● **Task prompt**
Scan the entries below for the word "voluminous". Copy each line that has it.

** The data follows **

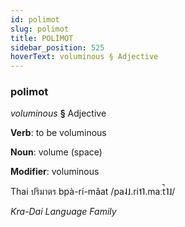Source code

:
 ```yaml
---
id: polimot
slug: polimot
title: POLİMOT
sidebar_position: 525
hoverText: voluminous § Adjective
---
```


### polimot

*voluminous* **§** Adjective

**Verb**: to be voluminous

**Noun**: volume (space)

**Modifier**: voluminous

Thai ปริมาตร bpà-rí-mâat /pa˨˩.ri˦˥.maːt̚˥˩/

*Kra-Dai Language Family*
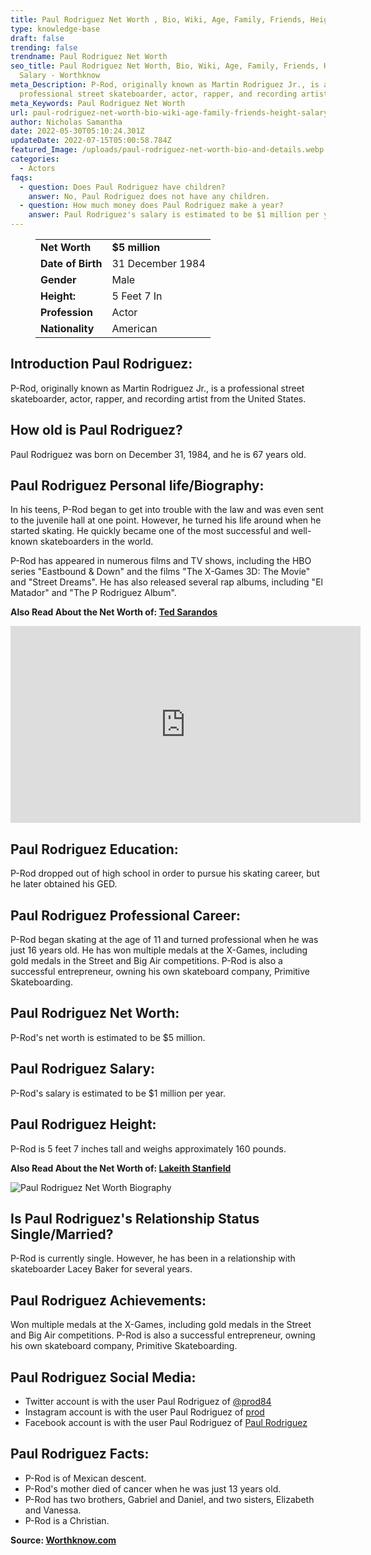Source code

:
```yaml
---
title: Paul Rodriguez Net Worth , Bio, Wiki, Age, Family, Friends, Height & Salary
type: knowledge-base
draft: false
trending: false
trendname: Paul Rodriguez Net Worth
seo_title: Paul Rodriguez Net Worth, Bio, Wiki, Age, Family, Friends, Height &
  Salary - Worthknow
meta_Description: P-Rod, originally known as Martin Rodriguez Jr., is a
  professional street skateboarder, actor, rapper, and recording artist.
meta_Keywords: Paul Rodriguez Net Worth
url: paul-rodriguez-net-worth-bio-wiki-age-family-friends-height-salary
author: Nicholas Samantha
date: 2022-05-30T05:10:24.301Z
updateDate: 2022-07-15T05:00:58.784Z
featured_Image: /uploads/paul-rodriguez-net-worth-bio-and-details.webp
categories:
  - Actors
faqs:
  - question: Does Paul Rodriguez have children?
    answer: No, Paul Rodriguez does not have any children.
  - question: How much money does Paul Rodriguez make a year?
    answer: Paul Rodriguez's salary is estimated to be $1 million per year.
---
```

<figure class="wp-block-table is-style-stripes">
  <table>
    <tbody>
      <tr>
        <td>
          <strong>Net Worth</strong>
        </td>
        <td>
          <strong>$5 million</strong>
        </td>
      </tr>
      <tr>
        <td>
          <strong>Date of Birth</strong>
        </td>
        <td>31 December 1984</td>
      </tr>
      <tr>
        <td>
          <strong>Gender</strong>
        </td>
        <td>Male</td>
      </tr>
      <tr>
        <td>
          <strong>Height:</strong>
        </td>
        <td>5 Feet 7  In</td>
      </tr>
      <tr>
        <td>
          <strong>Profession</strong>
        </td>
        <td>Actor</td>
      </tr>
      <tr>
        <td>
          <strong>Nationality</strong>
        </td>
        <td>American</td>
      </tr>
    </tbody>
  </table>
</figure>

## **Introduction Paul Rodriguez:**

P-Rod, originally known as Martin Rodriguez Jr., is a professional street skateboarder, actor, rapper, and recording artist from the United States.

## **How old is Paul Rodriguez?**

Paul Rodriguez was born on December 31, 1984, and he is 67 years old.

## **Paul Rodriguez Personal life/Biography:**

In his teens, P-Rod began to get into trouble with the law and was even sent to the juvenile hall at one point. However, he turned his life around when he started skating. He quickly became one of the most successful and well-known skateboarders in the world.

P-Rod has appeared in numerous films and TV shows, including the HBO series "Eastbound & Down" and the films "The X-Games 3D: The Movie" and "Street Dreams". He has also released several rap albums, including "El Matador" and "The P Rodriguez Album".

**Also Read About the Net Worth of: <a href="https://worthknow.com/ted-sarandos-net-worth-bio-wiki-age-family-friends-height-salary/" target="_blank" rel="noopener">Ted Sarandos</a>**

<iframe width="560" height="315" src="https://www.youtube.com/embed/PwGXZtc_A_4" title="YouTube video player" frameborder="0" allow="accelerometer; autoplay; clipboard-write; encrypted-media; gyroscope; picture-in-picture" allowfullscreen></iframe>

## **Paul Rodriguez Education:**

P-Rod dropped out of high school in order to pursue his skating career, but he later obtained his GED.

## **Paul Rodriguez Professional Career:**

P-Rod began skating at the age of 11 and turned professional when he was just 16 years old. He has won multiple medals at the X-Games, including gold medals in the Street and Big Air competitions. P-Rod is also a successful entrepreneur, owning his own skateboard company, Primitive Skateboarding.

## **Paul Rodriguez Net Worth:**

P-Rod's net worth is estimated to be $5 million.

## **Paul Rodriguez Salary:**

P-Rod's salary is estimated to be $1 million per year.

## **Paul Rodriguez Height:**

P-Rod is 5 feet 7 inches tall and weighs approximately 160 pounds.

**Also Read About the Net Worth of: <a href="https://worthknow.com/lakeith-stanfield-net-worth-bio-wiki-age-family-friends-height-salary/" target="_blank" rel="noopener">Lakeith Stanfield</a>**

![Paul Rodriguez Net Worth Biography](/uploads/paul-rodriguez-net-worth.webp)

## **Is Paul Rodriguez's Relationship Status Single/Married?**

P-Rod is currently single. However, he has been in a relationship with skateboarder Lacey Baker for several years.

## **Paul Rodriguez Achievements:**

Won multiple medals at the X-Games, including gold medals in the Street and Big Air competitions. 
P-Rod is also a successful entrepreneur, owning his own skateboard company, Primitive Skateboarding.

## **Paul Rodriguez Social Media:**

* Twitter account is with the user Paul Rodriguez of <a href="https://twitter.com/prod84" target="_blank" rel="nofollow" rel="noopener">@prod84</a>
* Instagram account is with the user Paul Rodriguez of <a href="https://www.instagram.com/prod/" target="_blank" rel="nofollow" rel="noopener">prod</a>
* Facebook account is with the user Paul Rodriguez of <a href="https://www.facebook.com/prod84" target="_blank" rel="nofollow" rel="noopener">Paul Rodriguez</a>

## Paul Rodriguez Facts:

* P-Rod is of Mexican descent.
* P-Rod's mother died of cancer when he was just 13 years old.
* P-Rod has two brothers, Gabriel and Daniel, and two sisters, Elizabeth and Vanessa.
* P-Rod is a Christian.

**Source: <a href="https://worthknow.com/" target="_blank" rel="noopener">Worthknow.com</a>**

** End of The data **

● **Response below**
hoverText: voluminous § Adjective
*voluminous* **§** Adjective
**Verb**: to be voluminous
**Modifier**: voluminous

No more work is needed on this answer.